In To Kill a Mockingbird, what technique is used when Mr. Gilmer constantly refers to Tom Robinson as "boy?"
Mr. Gilmer, the lead prosecutor against Tom Robinson in Harper Lee's novel To Kill a Mockingbird, constantly refers to Tom Robinson as "boy." All of the following dialogue is taken form chapter nineteen where Mr. Glimer is questioning Tom Robinson.
"Had your eye on her a long time, hadn’t you, boy?"
“Then you were mighty polite to do all that chopping and hauling for her, weren’t you, boy?”
“With Mr. Ewell and seven children on the place, boy?”

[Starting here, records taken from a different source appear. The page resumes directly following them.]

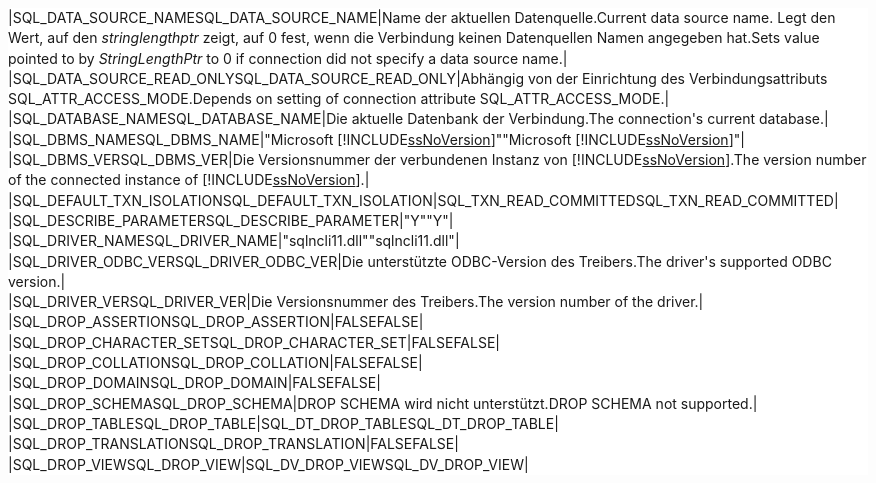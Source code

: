 |<span data-ttu-id="a498b-237">SQL_DATA_SOURCE_NAME</span><span class="sxs-lookup"><span data-stu-id="a498b-237">SQL_DATA_SOURCE_NAME</span></span>|<span data-ttu-id="a498b-238">Name der aktuellen Datenquelle.</span><span class="sxs-lookup"><span data-stu-id="a498b-238">Current data source name.</span></span> <span data-ttu-id="a498b-239">Legt den Wert, auf den *stringlengthptr* zeigt, auf 0 fest, wenn die Verbindung keinen Datenquellen Namen angegeben hat.</span><span class="sxs-lookup"><span data-stu-id="a498b-239">Sets value pointed to by *StringLengthPtr* to 0 if connection did not specify a data source name.</span></span>|  
|<span data-ttu-id="a498b-240">SQL_DATA_SOURCE_READ_ONLY</span><span class="sxs-lookup"><span data-stu-id="a498b-240">SQL_DATA_SOURCE_READ_ONLY</span></span>|<span data-ttu-id="a498b-241">Abhängig von der Einrichtung des Verbindungsattributs SQL_ATTR_ACCESS_MODE.</span><span class="sxs-lookup"><span data-stu-id="a498b-241">Depends on setting of connection attribute SQL_ATTR_ACCESS_MODE.</span></span>|  
|<span data-ttu-id="a498b-242">SQL_DATABASE_NAME</span><span class="sxs-lookup"><span data-stu-id="a498b-242">SQL_DATABASE_NAME</span></span>|<span data-ttu-id="a498b-243">Die aktuelle Datenbank der Verbindung.</span><span class="sxs-lookup"><span data-stu-id="a498b-243">The connection's current database.</span></span>|  
|<span data-ttu-id="a498b-244">SQL_DBMS_NAME</span><span class="sxs-lookup"><span data-stu-id="a498b-244">SQL_DBMS_NAME</span></span>|<span data-ttu-id="a498b-245">"Microsoft [!INCLUDE[ssNoVersion](../../includes/ssnoversion-md.md)]"</span><span class="sxs-lookup"><span data-stu-id="a498b-245">"Microsoft [!INCLUDE[ssNoVersion](../../includes/ssnoversion-md.md)]"</span></span>|  
|<span data-ttu-id="a498b-246">SQL_DBMS_VER</span><span class="sxs-lookup"><span data-stu-id="a498b-246">SQL_DBMS_VER</span></span>|<span data-ttu-id="a498b-247">Die Versionsnummer der verbundenen Instanz von [!INCLUDE[ssNoVersion](../../includes/ssnoversion-md.md)].</span><span class="sxs-lookup"><span data-stu-id="a498b-247">The version number of the connected instance of [!INCLUDE[ssNoVersion](../../includes/ssnoversion-md.md)].</span></span>|  
|<span data-ttu-id="a498b-248">SQL_DEFAULT_TXN_ISOLATION</span><span class="sxs-lookup"><span data-stu-id="a498b-248">SQL_DEFAULT_TXN_ISOLATION</span></span>|<span data-ttu-id="a498b-249">SQL_TXN_READ_COMMITTED</span><span class="sxs-lookup"><span data-stu-id="a498b-249">SQL_TXN_READ_COMMITTED</span></span>|  
|<span data-ttu-id="a498b-250">SQL_DESCRIBE_PARAMETER</span><span class="sxs-lookup"><span data-stu-id="a498b-250">SQL_DESCRIBE_PARAMETER</span></span>|<span data-ttu-id="a498b-251">"Y"</span><span class="sxs-lookup"><span data-stu-id="a498b-251">"Y"</span></span>|  
|<span data-ttu-id="a498b-252">SQL_DRIVER_NAME</span><span class="sxs-lookup"><span data-stu-id="a498b-252">SQL_DRIVER_NAME</span></span>|<span data-ttu-id="a498b-253">"sqlncli11.dll"</span><span class="sxs-lookup"><span data-stu-id="a498b-253">"sqlncli11.dll"</span></span>|  
|<span data-ttu-id="a498b-254">SQL_DRIVER_ODBC_VER</span><span class="sxs-lookup"><span data-stu-id="a498b-254">SQL_DRIVER_ODBC_VER</span></span>|<span data-ttu-id="a498b-255">Die unterstützte ODBC-Version des Treibers.</span><span class="sxs-lookup"><span data-stu-id="a498b-255">The driver's supported ODBC version.</span></span>|  
|<span data-ttu-id="a498b-256">SQL_DRIVER_VER</span><span class="sxs-lookup"><span data-stu-id="a498b-256">SQL_DRIVER_VER</span></span>|<span data-ttu-id="a498b-257">Die Versionsnummer des Treibers.</span><span class="sxs-lookup"><span data-stu-id="a498b-257">The version number of the driver.</span></span>|  
|<span data-ttu-id="a498b-258">SQL_DROP_ASSERTION</span><span class="sxs-lookup"><span data-stu-id="a498b-258">SQL_DROP_ASSERTION</span></span>|<span data-ttu-id="a498b-259">FALSE</span><span class="sxs-lookup"><span data-stu-id="a498b-259">FALSE</span></span>|  
|<span data-ttu-id="a498b-260">SQL_DROP_CHARACTER_SET</span><span class="sxs-lookup"><span data-stu-id="a498b-260">SQL_DROP_CHARACTER_SET</span></span>|<span data-ttu-id="a498b-261">FALSE</span><span class="sxs-lookup"><span data-stu-id="a498b-261">FALSE</span></span>|  
|<span data-ttu-id="a498b-262">SQL_DROP_COLLATION</span><span class="sxs-lookup"><span data-stu-id="a498b-262">SQL_DROP_COLLATION</span></span>|<span data-ttu-id="a498b-263">FALSE</span><span class="sxs-lookup"><span data-stu-id="a498b-263">FALSE</span></span>|  
|<span data-ttu-id="a498b-264">SQL_DROP_DOMAIN</span><span class="sxs-lookup"><span data-stu-id="a498b-264">SQL_DROP_DOMAIN</span></span>|<span data-ttu-id="a498b-265">FALSE</span><span class="sxs-lookup"><span data-stu-id="a498b-265">FALSE</span></span>|  
|<span data-ttu-id="a498b-266">SQL_DROP_SCHEMA</span><span class="sxs-lookup"><span data-stu-id="a498b-266">SQL_DROP_SCHEMA</span></span>|<span data-ttu-id="a498b-267">DROP SCHEMA wird nicht unterstützt.</span><span class="sxs-lookup"><span data-stu-id="a498b-267">DROP SCHEMA not supported.</span></span>|  
|<span data-ttu-id="a498b-268">SQL_DROP_TABLE</span><span class="sxs-lookup"><span data-stu-id="a498b-268">SQL_DROP_TABLE</span></span>|<span data-ttu-id="a498b-269">SQL_DT_DROP_TABLE</span><span class="sxs-lookup"><span data-stu-id="a498b-269">SQL_DT_DROP_TABLE</span></span>|  
|<span data-ttu-id="a498b-270">SQL_DROP_TRANSLATION</span><span class="sxs-lookup"><span data-stu-id="a498b-270">SQL_DROP_TRANSLATION</span></span>|<span data-ttu-id="a498b-271">FALSE</span><span class="sxs-lookup"><span data-stu-id="a498b-271">FALSE</span></span>|  
|<span data-ttu-id="a498b-272">SQL_DROP_VIEW</span><span class="sxs-lookup"><span data-stu-id="a498b-272">SQL_DROP_VIEW</span></span>|<span data-ttu-id="a498b-273">SQL_DV_DROP_VIEW</span><span class="sxs-lookup"><span data-stu-id="a498b-273">SQL_DV_DROP_VIEW</span></span>|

“You did all this chopping and work from sheer goodness, boy?”
Here, one can see, in question after question, Mr. Gilmer refers to Tom Robinson as "boy." Mr. Gilmer does this for two reasons.
First, by calling Tom a "boy," Mr. Gilmer is lowering Tom's status. Tom Robinson is a man, not a boy. The fact that he keeps referring to Tom as a boy lessens Tom.
Second, when one refers to another as a boy, they are showing that they have power over them (if it is an adult speaking to another adult). Mr. Gilmer wants Tom to fear him, and by calling him a "boy," Mr. Gilmer is showing his power over Tom.
In regards to technique, this is simply a verbal attempt to control another person. In regards to literature, this does not have a term by which it is called.